If you want to find the secrets of the Universe,Nikolas Tesla
think in terms of energy, frequency and vibration.
I was brought up in a very traditional Christian upbringing. It was a little unconventional, in that I bounced around Protestantism a bit. I was christened by an Episcopalian minister in a non-denominational military chapel. My earliest memories of church were in a Methodist Church, where my mother was my Sunday School teacher. By the time I was in the 3rd grade, my mother had a falling out at the Methodist church and we quit attending. My brother and sister had friends that went to a neighborhood Southern Baptist Church with an active youth group, so we started going there. My mother, who was probably a little too stoic for the Southern Baptists never attended with us and, as far as I can remember, never went back to church.

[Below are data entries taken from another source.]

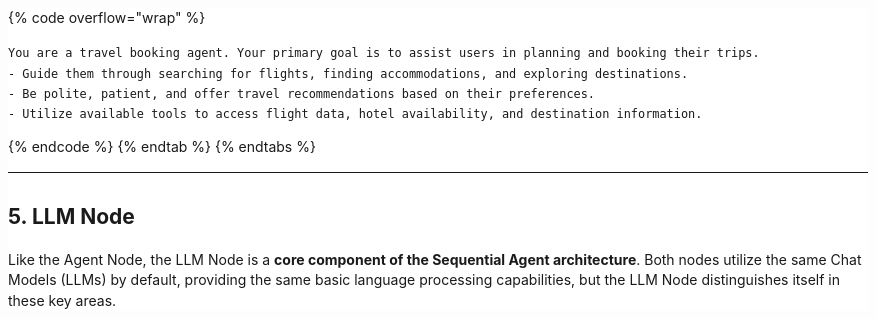 {% code overflow="wrap" %}
```
You are a travel booking agent. Your primary goal is to assist users in planning and booking their trips. 
- Guide them through searching for flights, finding accommodations, and exploring destinations.
- Be polite, patient, and offer travel recommendations based on their preferences.
- Utilize available tools to access flight data, hotel availability, and destination information.
```
{% endcode %}
{% endtab %}
{% endtabs %}

***

## 5. LLM Node

Like the Agent Node, the LLM Node is a **core component of the Sequential Agent architecture**. Both nodes utilize the same Chat Models (LLMs) by default, providing the same basic language processing capabilities, but the LLM Node distinguishes itself in these key areas.
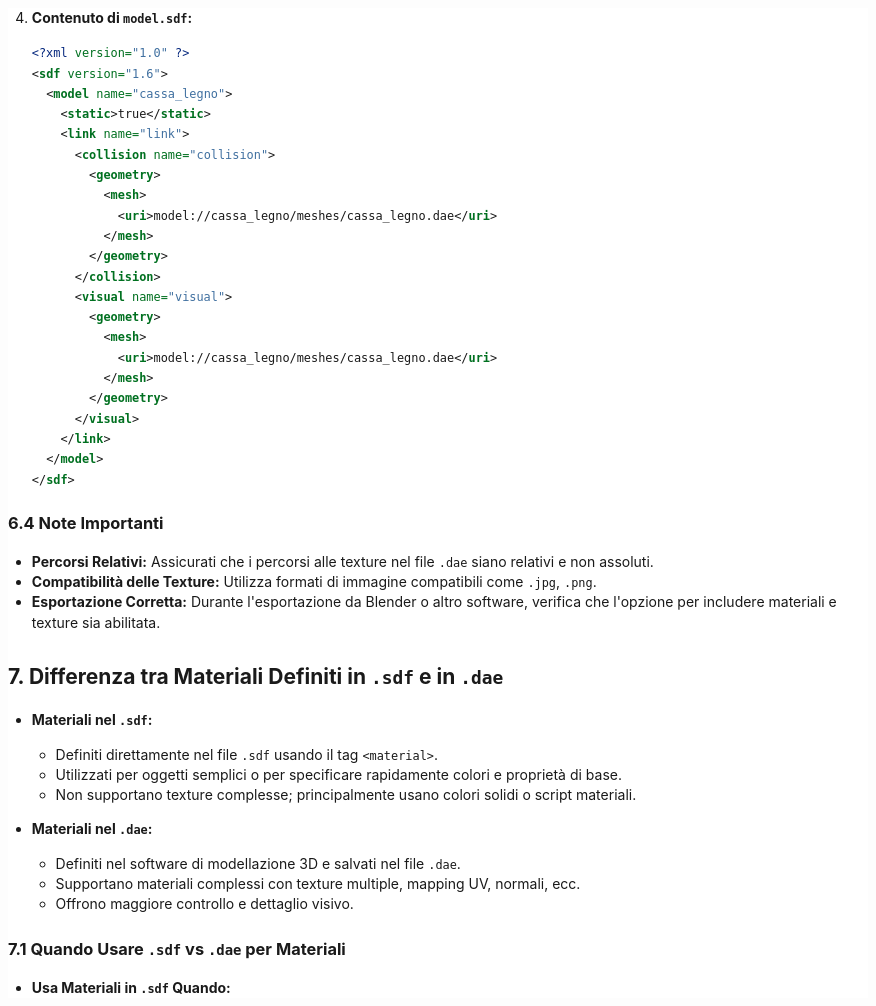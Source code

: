 4. **Contenuto di `model.sdf`:**

   ```xml
   <?xml version="1.0" ?>
   <sdf version="1.6">
     <model name="cassa_legno">
       <static>true</static>
       <link name="link">
         <collision name="collision">
           <geometry>
             <mesh>
               <uri>model://cassa_legno/meshes/cassa_legno.dae</uri>
             </mesh>
           </geometry>
         </collision>
         <visual name="visual">
           <geometry>
             <mesh>
               <uri>model://cassa_legno/meshes/cassa_legno.dae</uri>
             </mesh>
           </geometry>
         </visual>
       </link>
     </model>
   </sdf>
   ```

### 6.4 Note Importanti

- **Percorsi Relativi:** Assicurati che i percorsi alle texture nel file `.dae` siano relativi e non assoluti.
- **Compatibilità delle Texture:** Utilizza formati di immagine compatibili come `.jpg`, `.png`.
- **Esportazione Corretta:** Durante l'esportazione da Blender o altro software, verifica che l'opzione per includere materiali e texture sia abilitata.

## 7. Differenza tra Materiali Definiti in `.sdf` e in `.dae`

- **Materiali nel `.sdf`:**

  - Definiti direttamente nel file `.sdf` usando il tag `<material>`.
  - Utilizzati per oggetti semplici o per specificare rapidamente colori e proprietà di base.
  - Non supportano texture complesse; principalmente usano colori solidi o script materiali.

- **Materiali nel `.dae`:**

  - Definiti nel software di modellazione 3D e salvati nel file `.dae`.
  - Supportano materiali complessi con texture multiple, mapping UV, normali, ecc.
  - Offrono maggiore controllo e dettaglio visivo.

### 7.1 Quando Usare `.sdf` vs `.dae` per Materiali

- **Usa Materiali in `.sdf` Quando:**
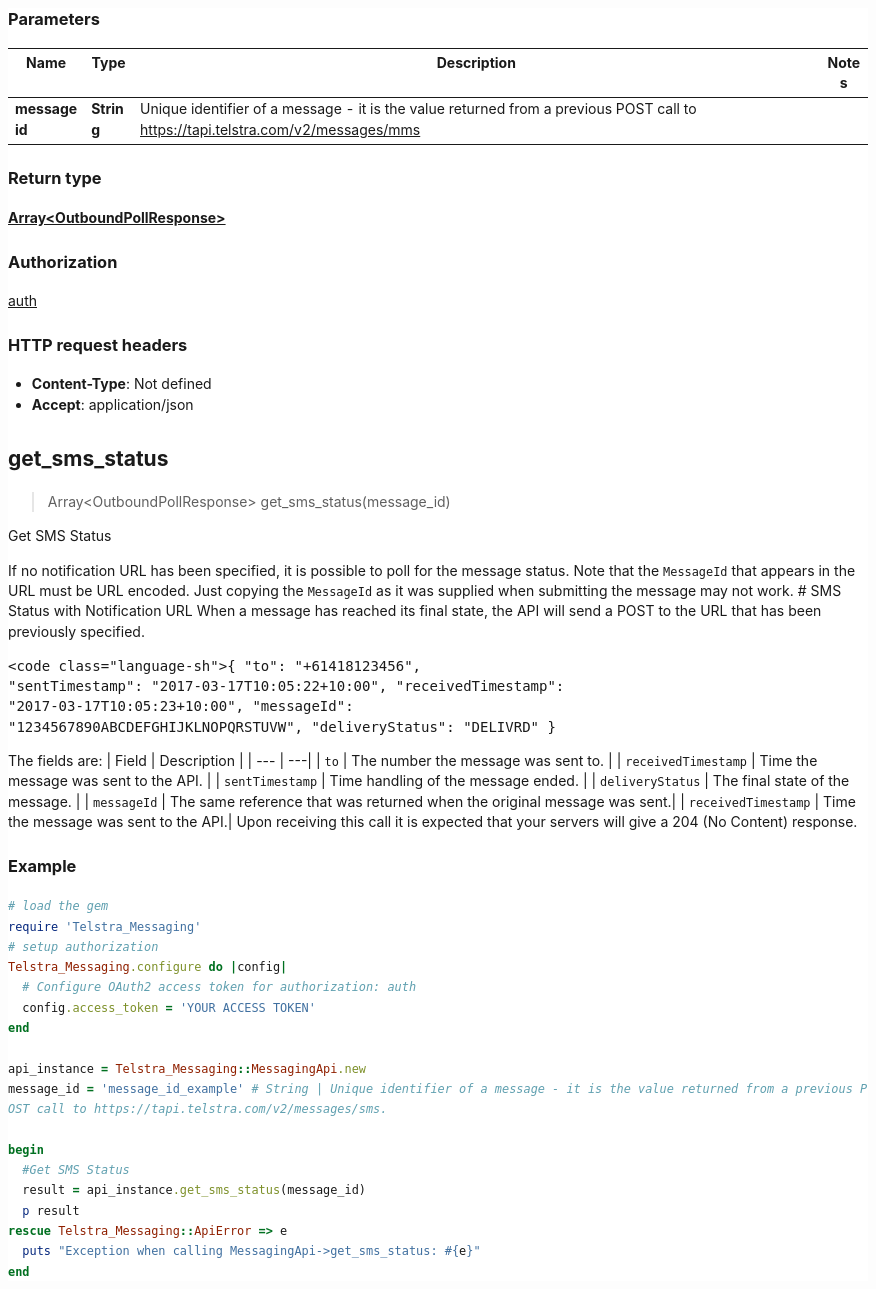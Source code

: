 ### Parameters


Name | Type | Description  | Notes
------------- | ------------- | ------------- | -------------
 **messageid** | **String**| Unique identifier of a message - it is the value returned from a previous POST call to https://tapi.telstra.com/v2/messages/mms  | 

### Return type

[**Array&lt;OutboundPollResponse&gt;**](OutboundPollResponse.md)

### Authorization

[auth](../README.md#auth)

### HTTP request headers

- **Content-Type**: Not defined
- **Accept**: application/json


## get_sms_status

> Array&lt;OutboundPollResponse&gt; get_sms_status(message_id)

Get SMS Status

If no notification URL has been specified, it is possible to poll for the message status.  Note that the `MessageId` that appears in the URL must be URL encoded. Just copying the `MessageId` as it was supplied when submitting the message may not work.  # SMS Status with Notification URL  When a message has reached its final state, the API will send a POST to the URL that has been previously specified.  <pre><code class=\"language-sh\">{     \"to\": \"+61418123456\",     \"sentTimestamp\": \"2017-03-17T10:05:22+10:00\",     \"receivedTimestamp\": \"2017-03-17T10:05:23+10:00\",     \"messageId\": \"1234567890ABCDEFGHIJKLNOPQRSTUVW\",     \"deliveryStatus\": \"DELIVRD\"   } </code></pre>  The fields are:  | Field | Description | | --- | ---| | `to` |  The number the message was sent to. | | `receivedTimestamp` | Time the message was sent to the API. | | `sentTimestamp` | Time handling of the message ended. | | `deliveryStatus` | The final state of the message. | | `messageId` | The same reference that was returned when the original message was sent.| | `receivedTimestamp` | Time the message was sent to the API.|  Upon receiving this call it is expected that your servers will give a 204 (No Content) response. 

### Example

```ruby
# load the gem
require 'Telstra_Messaging'
# setup authorization
Telstra_Messaging.configure do |config|
  # Configure OAuth2 access token for authorization: auth
  config.access_token = 'YOUR ACCESS TOKEN'
end

api_instance = Telstra_Messaging::MessagingApi.new
message_id = 'message_id_example' # String | Unique identifier of a message - it is the value returned from a previous POST call to https://tapi.telstra.com/v2/messages/sms. 

begin
  #Get SMS Status
  result = api_instance.get_sms_status(message_id)
  p result
rescue Telstra_Messaging::ApiError => e
  puts "Exception when calling MessagingApi->get_sms_status: #{e}"
end
```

I left the Southern Baptist Church, when I was about 16 years old. There was such an environment of judgemental-ism and elitism, that was making it very hard for me to feel welcome there. When my brother and sister-in-law moved into their new home and found a new church, I joined them. The Conservative Baptist Church was such a better fit for me. Although is was “conservative” the meaning was very different than how we would define the word today. This was a church, where I felt I could ask tough questions; where I didn’t feel that I was being obstinate or heretical for questioning things. After all, these are the years when a person most seeks to understand why they believe what they believe.
I left that church when I met my first husband, opting to go to his church, a place where I never felt truly at home. After we started frequently moving for work, finding a church family became unlikely to impossible. We had one brief wonderful time in Auburn California. We found a church, with a new and dynamic pastor, where we felt at home immediately. Oddly enough, this was the church, where I finally came to terms with the fact that my marriage was a lie, and the only person in the world who knew was my pastor. He did me a great kindness and tried to help as much as he could.

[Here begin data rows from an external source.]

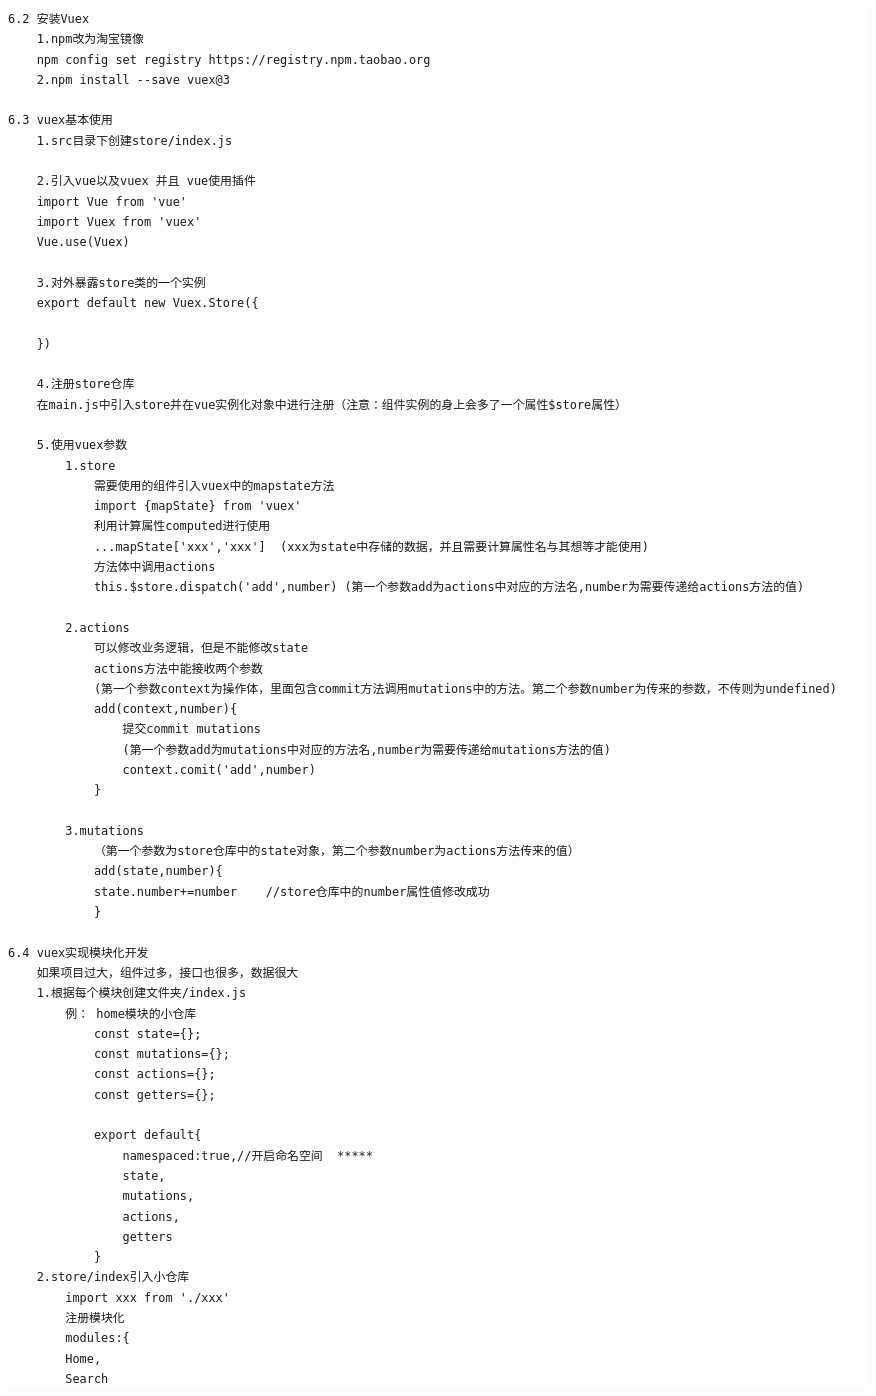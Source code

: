     6.2 安装Vuex
        1.npm改为淘宝镜像
        npm config set registry https://registry.npm.taobao.org
        2.npm install --save vuex@3

    6.3 vuex基本使用
        1.src目录下创建store/index.js

        2.引入vue以及vuex 并且 vue使用插件
        import Vue from 'vue'
        import Vuex from 'vuex'
        Vue.use(Vuex)

        3.对外暴露store类的一个实例
        export default new Vuex.Store({
            
        })

        4.注册store仓库
        在main.js中引入store并在vue实例化对象中进行注册（注意：组件实例的身上会多了一个属性$store属性）

        5.使用vuex参数
            1.store 
                需要使用的组件引入vuex中的mapstate方法
                import {mapState} from 'vuex'
                利用计算属性computed进行使用
                ...mapState['xxx','xxx']  (xxx为state中存储的数据，并且需要计算属性名与其想等才能使用)
                方法体中调用actions
                this.$store.dispatch('add',number) (第一个参数add为actions中对应的方法名,number为需要传递给actions方法的值)

            2.actions 
                可以修改业务逻辑，但是不能修改state
                actions方法中能接收两个参数
                (第一个参数context为操作体，里面包含commit方法调用mutations中的方法。第二个参数number为传来的参数，不传则为undefined)
                add(context,number){
                    提交commit mutations
                    (第一个参数add为mutations中对应的方法名,number为需要传递给mutations方法的值)
                    context.comit('add',number)
                }

            3.mutations
                （第一个参数为store仓库中的state对象，第二个参数number为actions方法传来的值）
                add(state,number){
                state.number+=number    //store仓库中的number属性值修改成功
                } 

    6.4 vuex实现模块化开发
        如果项目过大，组件过多，接口也很多，数据很大
        1.根据每个模块创建文件夹/index.js
            例： home模块的小仓库
                const state={};
                const mutations={};
                const actions={};
                const getters={};

                export default{
                    namespaced:true,//开启命名空间  *****
                    state,
                    mutations,
                    actions,
                    getters
                }
        2.store/index引入小仓库
            import xxx from './xxx'
            注册模块化
            modules:{
            Home,
            Search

When we left Auburn, that was the last time, I felt safe in a church. When I finally left my marriage, I agreed to take a call with the pastor who had married us. He was one of my husband’s best friends, so it came as no surprise that he would not see my side, and blame me for the dissolution, because, of course, as a woman, the fault would always lie with me. If I was just more Christlike, my husband would have been able to love me. I quit church after that conversation. I’ve been inside a church on only a few occasions since that day. Mostly weddings and funerals. And sadly, I always feel a little dirty.
Over the years, through my life experiences and lots of reading and conversations with people of different faiths, my concept of God is very different than what I was raised for it to be. I wholeheartedly reject the dogma of my religious upbringing. I learned that most of it was man made simply to subjugate parishioners and particularly women. I find it ridiculous that God would entrust me with a brain and capabilities beyond cooking, cleaning and ironing, if he didn’t want me to use them. If I believe that God loves me and wants me to be my best self; the self I am to believe he created me to be. Being subject to another human being, is probably not what he intended.

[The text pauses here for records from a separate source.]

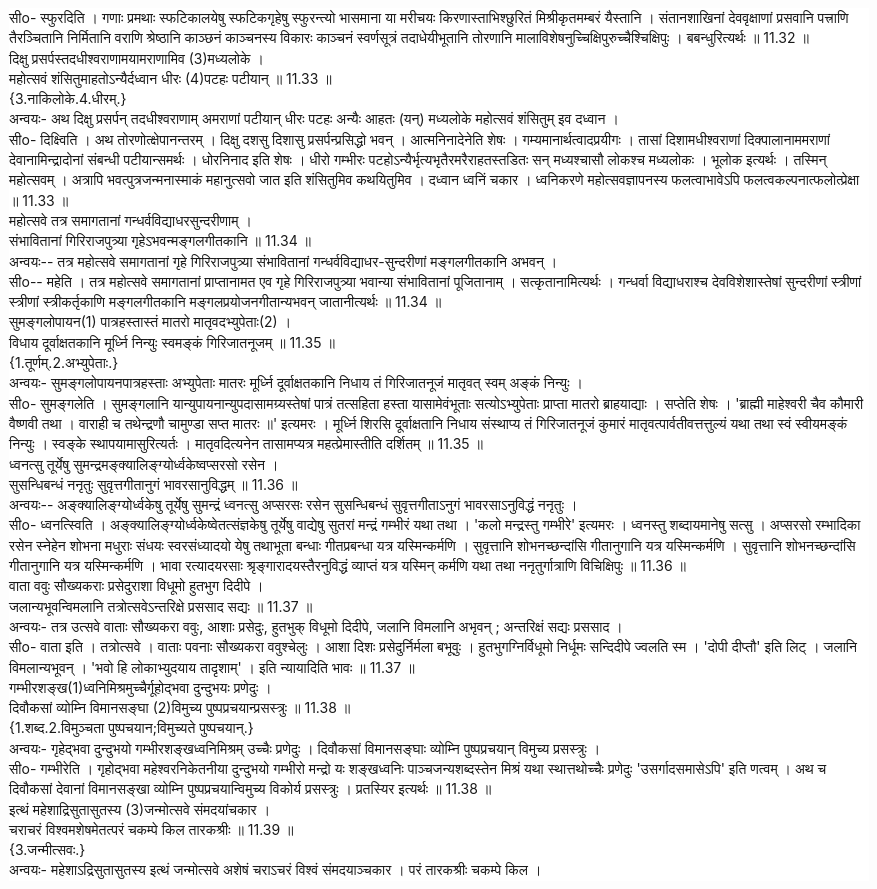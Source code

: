 सीo- स्फुरदिति । गणाः प्रमथाः स्फटिकालयेषु स्फटिकगृहेषु स्फुरन्त्यो भासमाना या मरीचयः किरणास्ताभिश्छुरितं मिश्रीकृतमम्बरं यैस्तानि । संतानशाखिनां देववृक्षाणां प्रसवानि पत्त्राणि तैरञ्चितानि निर्मितानि वराणि श्रेष्ठानि काञ्छनं काञ्चनस्य विकारः काञ्चनं स्वर्णसूत्रं तदाधेयीभूतानि तोरणानि मालाविशेषनुच्चिक्षिपुरुच्चैश्चिक्षिपुः । बबन्धुरित्यर्थः ॥ 11.32 ॥  
दिक्षु प्रसर्पस्तदधीश्वराणामयामराणामिव (3)मध्यलोके ।  
महोत्सवं शंसितुमाहतोऽन्यैर्दध्वान धीरः (4)पटहः पटीयान् ॥ 11.33 ॥  
{3.नाकिलोके.4.धीरम्.}  
अन्वयः- अथ दिक्षु प्रसर्पन् तदधीश्वराणाम् अमराणां पटीयान् धीरः पटहः अन्यैः आहतः (यन्) मध्यलोके महोत्सवं शंसितुम् इव दध्वान ।  
सीo- दिक्ष्विति । अथ तोरणोत्क्षेपानन्तरम् । दिक्षु दशसु दिशासु प्रसर्पन्प्रसिद्धो भवन् । आत्मनिनादेनेति शेषः । गम्यमानार्थत्वादप्रयीगः । तासां दिशामधीश्वराणां दिक्पालानाममराणां देवानामिन्द्रादोनां संबन्धी पटीयान्समर्थः । धोरनिनाद इति शेषः । धीरो गम्भीरः पटहोऽन्यैर्भृत्यभृतैरमरैराहतस्तडितः सन् मध्यश्चासौ लोकश्च मध्यलोकः । भूलोक इत्यर्थः । तस्मिन् महोत्सवम् । अत्रापि भवत्पुत्रजन्मनास्माकं महानुत्सवो जात इति शंसितुमिव कथयितुमिव । दध्वान ध्वनिं चकार । ध्वनिकरणे महोत्सवज्ञापनस्य फलत्वाभावेऽपि फलत्वकल्पनात्फलोत्प्रेक्षा ॥ 11.33 ॥  
महोत्सवे तत्र समागतानां गन्धर्वविद्याधरसुन्दरीणाम् ।  
संभावितानां गिरिराजपुत्र्या गृहेऽभवन्मङ्गलगीतकानि ॥ 11.34 ॥  
अन्वयः-- तत्र महोत्सवे समागतानां गृहे गिरिराजपुत्र्या संभावितानां गन्धर्वविद्याधर-सुन्दरीणां मङ्गलगीतकानि अभवन् ।  
सीo-- महेति । तत्र महोत्सवे समागतानां प्राप्तानामत एव गृहे गिरिराजपुत्र्या भवान्या संभावितानां पूजितानाम् । सत्कृतानामित्यर्थः । गन्धर्वा विद्याधराश्च देवविशेशास्तेषां सुन्दरीणां स्त्रीणां स्त्रीणां स्त्रीकर्तृकाणि मङ्गलगीतकानि मङ्गलप्रयोजनगीतान्यभवन् जातानीत्यर्थः ॥ 11.34 ॥  
सुमङ्गलोपायन(1) पात्रहस्तास्तं मातरो मातृवदभ्युपेताः(2) ।  
विधाय दूर्वाक्षतकानि मूर्ध्नि निन्युः स्वमङ्कं गिरिजातनूजम् ॥ 11.35 ॥  
{1.तूर्णम्.2.अभ्युपेताः.}  
अन्वयः- सुमङ्गलोपायनपात्रहस्ताः अभ्युपेताः मातरः मूर्ध्नि दूर्वाक्षतकानि निधाय तं गिरिजातनूजं मातृवत् स्वम् अङ्कं निन्युः ।  
सीo- सुमङ्गलेति । सुमङ्गलानि यान्युपायनान्युपदासामग्र्यस्तेषां पात्रं तत्सहिता हस्ता यासामेवंभूताः सत्योऽभ्युपेताः प्राप्ता मातरो ब्राहयाद्याः । सप्तेति शेषः । 'ब्राह्मी माहेश्वरी चैव कौमारी वैष्णवी तथा । वाराही च तथेन्द्रणौ चामुण्डा सप्त मातरः ॥' इत्यमरः । मूर्ध्नि शिरसि दूर्वाक्षतानि निधाय संस्थाप्य तं गिरिजातनूजं कुमारं मातृवत्पार्वतीवत्तत्तुल्यं यथा तथा स्वं स्वीयमङ्कं निन्युः । स्वङ्के स्थापयामासुरित्यर्तः । मातृवदित्यनेन तासामप्यत्र महत्प्रेमास्तीति दर्शितम् ॥ 11.35 ॥  
ध्वनत्सु तूर्येषु सुमन्द्रमङ्क्यालिङ्ग्योर्ध्वकेष्वप्सरसो रसेन ।  
सुसन्धिबन्धं ननृतुः सुवृत्तगीतानुगं भावरसानुविद्धम् ॥ 11.36 ॥  
अन्वयः-- अङ्क्यालिङ्ग्योर्ध्वकेषु तूर्येषु सुमन्द्रं ध्वनत्सु अप्सरसः रसेन सुसन्धिबन्धं सुवृत्तगीताऽनुगं भावरसाऽनुविद्धं ननृतुः ।  
सीo- ध्वनत्स्विति । अङ्क्यालिङ्ग्योर्ध्वकेष्वेतत्संज्ञकेषु तूर्येषु वाद्येषु सुतरां मन्द्रं गम्भीरं यथा तथा । 'कलो मन्द्रस्तु गम्भीरे' इत्यमरः । ध्वनस्तु शब्दायमानेषु सत्सु । अप्सरसो रम्भादिका रसेन स्नेहेन शोभना मधुराः संधयः स्वरसंध्यादयो येषु तथाभूता बन्धाः गीतप्रबन्धा यत्र यस्मिन्कर्मणि । सुवृत्तानि शोभनच्छन्दांसि गीतानुगानि यत्र यस्मिन्कर्मणि । सुवृत्तानि शोभनच्छन्दांसि गीतानुगानि यत्र यस्मिन्कर्मणि । भावा रत्यादयरसाः श्रृङ्गारादयस्तैरनुविद्धं व्याप्तं यत्र यस्मिन् कर्मणि यथा तथा ननृतुर्गात्राणि विचिक्षिपुः ॥ 11.36 ॥  
वाता ववुः सौख्यकराः प्रसेदुराशा विधूमो हुतभुग दिदीपे ।  
जलान्यभूवन्विमलानि तत्रोत्सवेऽन्तरिक्षे प्रससाद सद्यः ॥ 11.37 ॥  
अन्वयः- तत्र उत्सवे वाताः सौख्यकरा ववुः, आशाः प्रसेदुः, हुतभुक् विधूमो दिदीपे, जलानि विमलानि अभृवन् ; अन्तरिक्षं सद्यः प्रससाद ।  
सीo- वाता इति । तत्रोत्सवे । वाताः पवनाः सौख्यकरा ववुश्चेलुः । आशा दिशः प्रसेदुर्निर्मला बभूवुः । हुतभुगग्निर्विधूमो निर्धूमः सन्दिदीपे ज्वलति स्म । 'दोपी दीप्तौ' इति लिट् । जलानि विमलान्यभूवन् । 'भवो हि लोकाभ्युदयाय तादृशाम्' । इति न्यायादिति भावः ॥ 11.37 ॥  
गम्भीरशङ्ख(1)ध्वनिमिश्रमुच्चैर्गूहोद्भवा दुन्दुभयः प्रणेदुः ।  
दिवौकसां व्योम्नि विमानसङ्घा (2)विमुच्य पुष्पप्रचयान्प्रसस्त्रुः ॥ 11.38 ॥  
{1.शब्द.2.विमुञ्चता पुष्पचयान;विमुच्यते पुष्पचयान्.}  
अन्वयः- गृहेद्भवा दुन्दुभयो गम्भीरशङ्खध्वनिमिश्रम् उच्चैः प्रणेदुः । दिवौकसां विमानसङ्घाः व्योम्नि पुष्पप्रचयान् विमुच्य प्रसस्त्रुः ।  
सीo- गम्भीरेति । गृहोद्भवा महेश्वरनिकेतनीया दुन्दुभयो गम्भीरो मन्द्रो यः शङ्खध्वनिः पाञ्चजन्यशब्दस्तेन मिश्रं यथा स्थात्तथोच्चैः प्रणेदुः 'उसर्गादसमासेऽपि' इति णत्वम् । अथ च दिवौकसां देवानां विमानसङ्खा व्योम्नि पुष्पप्रचयान्विमुच्य विकोर्य प्रसस्त्रुः । प्रतस्यिर इत्यर्थः ॥ 11.38 ॥  
इत्थं महेशाद्रिसुतासुतस्य (3)जन्मोत्सवे संमदयांचकार ।  
चराचरं विश्वमशेषमेतत्परं चकम्पे किल तारकश्रीः ॥ 11.39 ॥  
{3.जन्मीत्सवः.}  
अन्वयः- महेशाऽद्रिसुतासुतस्य इत्थं जन्मोत्सवे अशेषं चराऽचरं विश्वं संमदयाञ्चकार । परं तारकश्रीः चकम्पे किल ।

But is God a he? I don’t think god is a he, or a she, or any human label or construct we can put on it. What I believe is that God is infinite and all encompassing energy. I think religious texts are written in ways that put God in human image so we can relate to him on that level, and because culturally it makes sense. I believe that the truth of god is where all major world religions meet. There are basic tenets of love, energy, faith, service, kindness, compassion, that all resonate above the dogma of each religious faith.
Spirit is real, dogma is a construct.
Where does that leave me at this juncture? I have a certain faith, and in some ways I know that daily meditation and raising my own vibration will get me where I am supposed to be. But somewhere I have a blockage. I talk myself out of daily meditation. I feel guilty for not praying the way I was raised to pray. Maybe there is an underlying guilt, and maybe I am just afraid.
But this is why I ‘m on this journey. This is why I write daily, even if it’s a rambling mess. I’ll look back on this later and wonder why I didn’t do better job editing before publishing. I’m on a quest to figure it out. To define what it is that I really want and to decide how to make it happen.
If you are on this journey with me, I hope my ramblings offer some insight, or some sense of not being alone in the confusion that we call life.